YOUR INSTRUCTIONS:
Output the records exactly as they appear, with no pictures included.
_ _ _ _ _
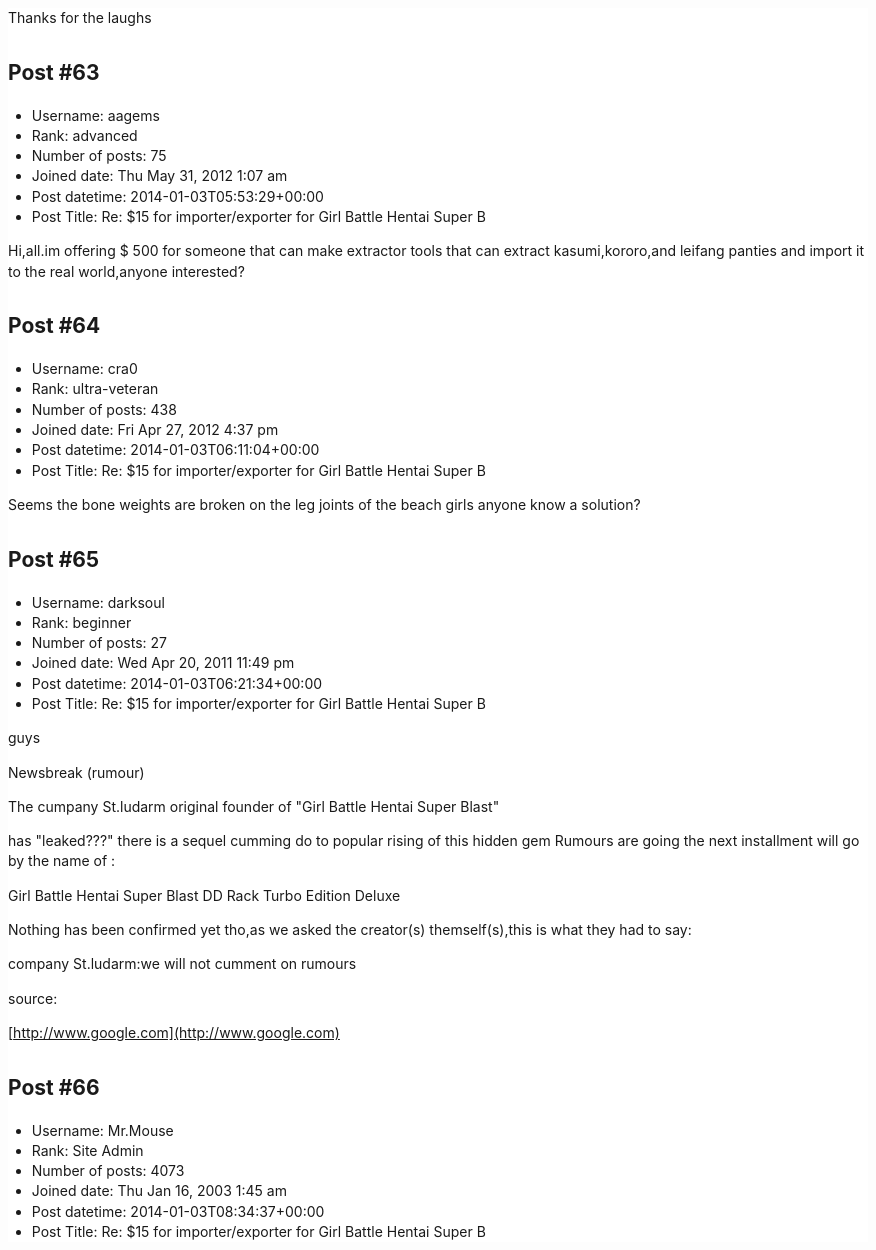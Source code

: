 Thanks for the laughs
## Post #63
- Username: aagems
- Rank: advanced
- Number of posts: 75
- Joined date: Thu May 31, 2012 1:07 am
- Post datetime: 2014-01-03T05:53:29+00:00
- Post Title: Re: $15 for importer/exporter for Girl Battle Hentai Super B

Hi,all.im offering $ 500 for someone that can make extractor tools that can extract kasumi,kororo,and leifang panties and import it to the real world,anyone interested?
## Post #64
- Username: cra0
- Rank: ultra-veteran
- Number of posts: 438
- Joined date: Fri Apr 27, 2012 4:37 pm
- Post datetime: 2014-01-03T06:11:04+00:00
- Post Title: Re: $15 for importer/exporter for Girl Battle Hentai Super B

Seems the bone weights are broken on the leg joints of the beach girls anyone know a solution?
## Post #65
- Username: darksoul
- Rank: beginner
- Number of posts: 27
- Joined date: Wed Apr 20, 2011 11:49 pm
- Post datetime: 2014-01-03T06:21:34+00:00
- Post Title: Re: $15 for importer/exporter for Girl Battle Hentai Super B

guys

Newsbreak (rumour)

The cumpany St.ludarm original founder of "Girl Battle Hentai Super Blast"

has "leaked???" there is a sequel cumming do to popular rising of this hidden gem
Rumours are going the next installment will go by the name of :

Girl Battle Hentai Super Blast DD Rack Turbo Edition Deluxe

Nothing has been confirmed yet tho,as we asked the creator(s) themself(s),this is what they had to say:

company St.ludarm:we will not cumment on rumours

source:

[http://www.google.com](http://www.google.com)
## Post #66
- Username: Mr.Mouse
- Rank: Site Admin
- Number of posts: 4073
- Joined date: Thu Jan 16, 2003 1:45 am
- Post datetime: 2014-01-03T08:34:37+00:00
- Post Title: Re: $15 for importer/exporter for Girl Battle Hentai Super B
_ _ _ _ _
WORKED SOLUTION:
Source code

: Thanks for the laughs
## Post #63
- Username: aagems
- Rank: advanced
- Number of posts: 75
- Joined date: Thu May 31, 2012 1:07 am
- Post datetime: 2014-01-03T05:53:29+00:00
- Post Title: Re: $15 for importer/exporter for Girl Battle Hentai Super B

Hi,all.im offering $ 500 for someone that can make extractor tools that can extract kasumi,kororo,and leifang panties and import it to the real world,anyone interested?
## Post #64
- Username: cra0
- Rank: ultra-veteran
- Number of posts: 438
- Joined date: Fri Apr 27, 2012 4:37 pm
- Post datetime: 2014-01-03T06:11:04+00:00
- Post Title: Re: $15 for importer/exporter for Girl Battle Hentai Super B

Seems the bone weights are broken on the leg joints of the beach girls anyone know a solution?
## Post #65
- Username: darksoul
- Rank: beginner
- Number of posts: 27
- Joined date: Wed Apr 20, 2011 11:49 pm
- Post datetime: 2014-01-03T06:21:34+00:00
- Post Title: Re: $15 for importer/exporter for Girl Battle Hentai Super B

guys

Newsbreak (rumour)

The cumpany St.ludarm original founder of "Girl Battle Hentai Super Blast"

has "leaked???" there is a sequel cumming do to popular rising of this hidden gem
Rumours are going the next installment will go by the name of :

Girl Battle Hentai Super Blast DD Rack Turbo Edition Deluxe

Nothing has been confirmed yet tho,as we asked the creator(s) themself(s),this is what they had to say:

company St.ludarm:we will not cumment on rumours

source:

[http://www.google.com](http://www.google.com)
## Post #66
- Username: Mr.Mouse
- Rank: Site Admin
- Number of posts: 4073
- Joined date: Thu Jan 16, 2003 1:45 am
- Post datetime: 2014-01-03T08:34:37+00:00
- Post Title: Re: $15 for importer/exporter for Girl Battle Hentai Super B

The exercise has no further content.